### Work to complete
I'd like the data beneath this line reproduced exactly, without any of its images.

[Saved entries]
━━━━━━━━
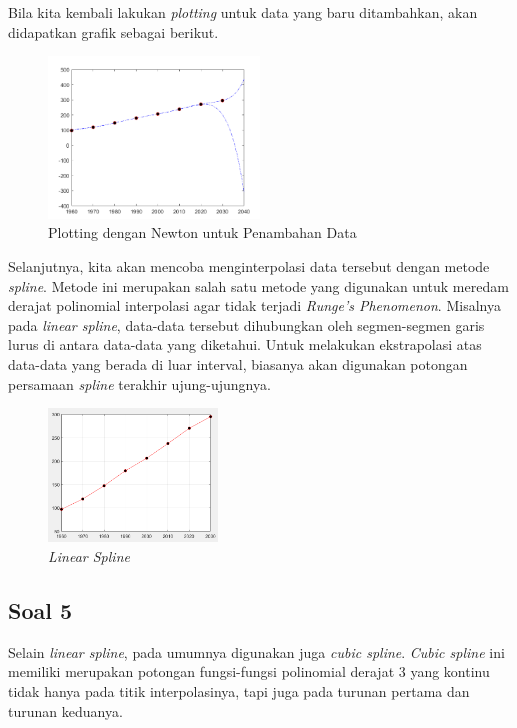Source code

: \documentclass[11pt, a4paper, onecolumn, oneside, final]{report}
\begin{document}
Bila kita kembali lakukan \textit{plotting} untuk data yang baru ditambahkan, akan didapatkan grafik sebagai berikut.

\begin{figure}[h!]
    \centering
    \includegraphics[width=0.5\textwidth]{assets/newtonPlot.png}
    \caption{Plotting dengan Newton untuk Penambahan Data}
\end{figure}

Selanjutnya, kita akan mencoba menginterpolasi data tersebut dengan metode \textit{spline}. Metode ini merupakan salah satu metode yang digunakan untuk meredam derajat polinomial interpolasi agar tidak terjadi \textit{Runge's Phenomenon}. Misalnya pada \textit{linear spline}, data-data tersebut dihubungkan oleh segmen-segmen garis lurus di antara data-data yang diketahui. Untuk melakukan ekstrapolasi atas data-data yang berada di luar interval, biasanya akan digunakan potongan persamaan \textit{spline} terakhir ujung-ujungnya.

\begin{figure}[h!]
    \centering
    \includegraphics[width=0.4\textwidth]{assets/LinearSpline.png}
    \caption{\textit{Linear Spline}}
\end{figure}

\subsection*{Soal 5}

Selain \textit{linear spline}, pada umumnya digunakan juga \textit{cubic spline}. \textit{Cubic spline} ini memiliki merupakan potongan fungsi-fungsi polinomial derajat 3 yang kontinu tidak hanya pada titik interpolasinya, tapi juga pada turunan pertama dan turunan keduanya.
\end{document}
━━━━━━━━
### Completed exercise
Source code

: \documentclass[11pt, a4paper, onecolumn, oneside, final]{report}
\begin{document}
Bila kita kembali lakukan \textit{plotting} untuk data yang baru ditambahkan, akan didapatkan grafik sebagai berikut.

\begin{figure}[h!]
    \centering
    \includegraphics[width=0.5\textwidth]{assets/newtonPlot.png}
    \caption{Plotting dengan Newton untuk Penambahan Data}
\end{figure}

Selanjutnya, kita akan mencoba menginterpolasi data tersebut dengan metode \textit{spline}. Metode ini merupakan salah satu metode yang digunakan untuk meredam derajat polinomial interpolasi agar tidak terjadi \textit{Runge's Phenomenon}. Misalnya pada \textit{linear spline}, data-data tersebut dihubungkan oleh segmen-segmen garis lurus di antara data-data yang diketahui. Untuk melakukan ekstrapolasi atas data-data yang berada di luar interval, biasanya akan digunakan potongan persamaan \textit{spline} terakhir ujung-ujungnya.

\begin{figure}[h!]
    \centering
    \includegraphics[width=0.4\textwidth]{assets/LinearSpline.png}
    \caption{\textit{Linear Spline}}
\end{figure}

\subsection*{Soal 5}

Selain \textit{linear spline}, pada umumnya digunakan juga \textit{cubic spline}. \textit{Cubic spline} ini memiliki merupakan potongan fungsi-fungsi polinomial derajat 3 yang kontinu tidak hanya pada titik interpolasinya, tapi juga pada turunan pertama dan turunan keduanya.
\end{document}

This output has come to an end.